Custom language implementation efficiency

kostyay · March 26, 2022, 6:09pm

Hi
We have an ANTLR4 lexer/parser that we have built.
I integrated it with CodeMirror 5 by defining my own language.
I’m wondering if its the most efficient method.

This is the code:

const macroMode = {
    name: "macro",
    token: (stream: StringStream, state: any): string | null => {
        // this function returns an array of [{text, token}] based on the parsed text.
        const tokens = tokensForLine(stream.string);
        for (const t of tokens) {
            // we iterate over the stream and match the token text to advance the stream
            // returning the token type that is used for the styling
            if (stream.match(t.text!)) {
                return "macro-"+t.token;
            }
        }

        stream.next();
        return null;
    },
};

Is this efficient to do it this way?
Any tips how to improve this?
Thanks in advance.

marijn · March 26, 2022, 8:17pm

That’s clearly quadratic (you’re re-tokenizing the entire line for every token) so no, that doesn’t look efficient.

kostyay · March 27, 2022, 7:35am

I see.

Can you explain (or link to documentation) that explains how the function “token” is called? is it always called after input? Is it supposed to return the token up to the cursor or after the cursor?
It’s not very clear.

Do you have any tips how to make it more efficient? I suppose I need to implement a StringStream like object for ANTLR so it can recognize tokens on the fly? What’s the minimal interface that I would need to implement?

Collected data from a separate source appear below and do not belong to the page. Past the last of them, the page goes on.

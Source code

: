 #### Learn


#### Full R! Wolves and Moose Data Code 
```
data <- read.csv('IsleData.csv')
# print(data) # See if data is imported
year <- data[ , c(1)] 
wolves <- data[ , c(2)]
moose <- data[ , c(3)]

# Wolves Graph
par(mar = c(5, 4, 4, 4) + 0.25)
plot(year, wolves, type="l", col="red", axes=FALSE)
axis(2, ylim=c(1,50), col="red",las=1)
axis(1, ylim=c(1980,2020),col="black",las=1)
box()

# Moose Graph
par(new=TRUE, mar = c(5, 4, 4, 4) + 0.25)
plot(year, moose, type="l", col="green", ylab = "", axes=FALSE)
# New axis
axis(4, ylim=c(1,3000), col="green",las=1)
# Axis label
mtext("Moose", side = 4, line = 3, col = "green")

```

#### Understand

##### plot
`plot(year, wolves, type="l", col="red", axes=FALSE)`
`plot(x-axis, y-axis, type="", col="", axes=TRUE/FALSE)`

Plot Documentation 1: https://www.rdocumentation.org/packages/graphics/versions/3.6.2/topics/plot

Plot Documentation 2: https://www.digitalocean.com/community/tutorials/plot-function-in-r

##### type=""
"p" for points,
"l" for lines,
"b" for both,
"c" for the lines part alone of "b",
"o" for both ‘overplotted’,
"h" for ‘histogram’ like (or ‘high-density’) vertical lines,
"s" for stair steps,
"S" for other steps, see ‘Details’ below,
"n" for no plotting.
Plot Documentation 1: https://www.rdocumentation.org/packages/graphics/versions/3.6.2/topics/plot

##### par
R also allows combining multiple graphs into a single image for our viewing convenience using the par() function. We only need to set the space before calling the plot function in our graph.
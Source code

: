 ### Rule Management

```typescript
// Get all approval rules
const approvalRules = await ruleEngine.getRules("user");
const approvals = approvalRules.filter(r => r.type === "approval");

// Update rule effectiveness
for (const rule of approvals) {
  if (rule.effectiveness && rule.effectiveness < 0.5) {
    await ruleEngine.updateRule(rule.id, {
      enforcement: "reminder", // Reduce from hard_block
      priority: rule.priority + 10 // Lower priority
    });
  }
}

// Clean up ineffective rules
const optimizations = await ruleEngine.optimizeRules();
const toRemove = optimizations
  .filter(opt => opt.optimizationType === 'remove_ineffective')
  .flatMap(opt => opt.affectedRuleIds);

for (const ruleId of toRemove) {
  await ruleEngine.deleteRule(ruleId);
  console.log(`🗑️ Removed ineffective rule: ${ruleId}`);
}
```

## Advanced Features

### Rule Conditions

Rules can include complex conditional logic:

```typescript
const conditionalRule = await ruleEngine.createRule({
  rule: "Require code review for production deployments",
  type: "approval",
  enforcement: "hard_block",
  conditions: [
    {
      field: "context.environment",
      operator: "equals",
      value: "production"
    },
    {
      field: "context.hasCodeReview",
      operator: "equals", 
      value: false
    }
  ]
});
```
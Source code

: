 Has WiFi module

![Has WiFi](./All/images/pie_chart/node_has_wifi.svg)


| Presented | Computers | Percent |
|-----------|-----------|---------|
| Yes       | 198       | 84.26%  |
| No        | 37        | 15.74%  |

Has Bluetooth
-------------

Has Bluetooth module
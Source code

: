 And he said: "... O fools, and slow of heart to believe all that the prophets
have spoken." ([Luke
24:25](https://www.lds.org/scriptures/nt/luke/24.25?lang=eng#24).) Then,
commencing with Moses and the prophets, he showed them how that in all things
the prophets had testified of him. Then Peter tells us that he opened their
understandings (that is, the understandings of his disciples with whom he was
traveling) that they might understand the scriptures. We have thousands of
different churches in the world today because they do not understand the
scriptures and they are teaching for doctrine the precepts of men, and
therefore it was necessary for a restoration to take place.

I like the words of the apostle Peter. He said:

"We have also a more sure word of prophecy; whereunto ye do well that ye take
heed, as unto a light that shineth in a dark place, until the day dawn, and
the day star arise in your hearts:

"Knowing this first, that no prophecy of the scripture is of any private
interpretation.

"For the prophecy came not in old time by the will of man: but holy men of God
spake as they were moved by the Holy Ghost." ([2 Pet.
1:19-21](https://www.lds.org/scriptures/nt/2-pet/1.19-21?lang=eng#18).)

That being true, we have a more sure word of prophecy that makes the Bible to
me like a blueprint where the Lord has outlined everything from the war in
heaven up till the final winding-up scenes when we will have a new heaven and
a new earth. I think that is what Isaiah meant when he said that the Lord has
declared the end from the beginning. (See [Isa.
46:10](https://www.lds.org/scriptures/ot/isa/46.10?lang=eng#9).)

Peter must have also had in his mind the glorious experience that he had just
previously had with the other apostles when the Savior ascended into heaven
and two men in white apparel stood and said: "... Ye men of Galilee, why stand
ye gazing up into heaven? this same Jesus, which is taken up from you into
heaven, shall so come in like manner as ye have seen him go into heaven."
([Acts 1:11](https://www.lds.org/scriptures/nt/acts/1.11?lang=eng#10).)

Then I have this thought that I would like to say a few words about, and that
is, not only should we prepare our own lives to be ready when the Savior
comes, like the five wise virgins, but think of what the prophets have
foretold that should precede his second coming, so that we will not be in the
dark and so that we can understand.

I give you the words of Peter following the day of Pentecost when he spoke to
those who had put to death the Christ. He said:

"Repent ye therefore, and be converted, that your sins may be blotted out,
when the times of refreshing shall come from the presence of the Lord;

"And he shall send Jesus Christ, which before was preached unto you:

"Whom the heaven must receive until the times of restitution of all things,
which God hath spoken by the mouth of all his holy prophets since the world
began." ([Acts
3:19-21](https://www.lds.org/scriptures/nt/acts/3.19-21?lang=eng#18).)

marijn · March 27, 2022, 2:43pm

See CodeMirror: User Manual

RuslanZh · August 17, 2022, 1:29pm

If someone is interested in the integration of Codemirror 6 and Antlr4 grammar,
you can find an example on github page.

The main idea is here:

token: (stream, state) => {
        // getting tokens for the current stream.string, using antlr4 TokenStream
        const tokens = getTokensForText(stream.string);
        // getting the next token
        const nextToken = tokens.filter(t => t.startIndex >= stream.pos)[0];
        // matching the next token in current stream
        if (stream.match(nextToken.text)) {
            let valueClass = getStyleNameByTag(tags.keyword);

            switch (nextToken.type) {
                case ...:
                    valueClass = getStyleNameByTag(tags.string);
                    break;
               ...
                default: 
                    valueClass = getStyleNameByTag(tags.keyword);
                    break;
             }

            return valueClass;
        } else {
            stream.next();
            return null;
        }
    }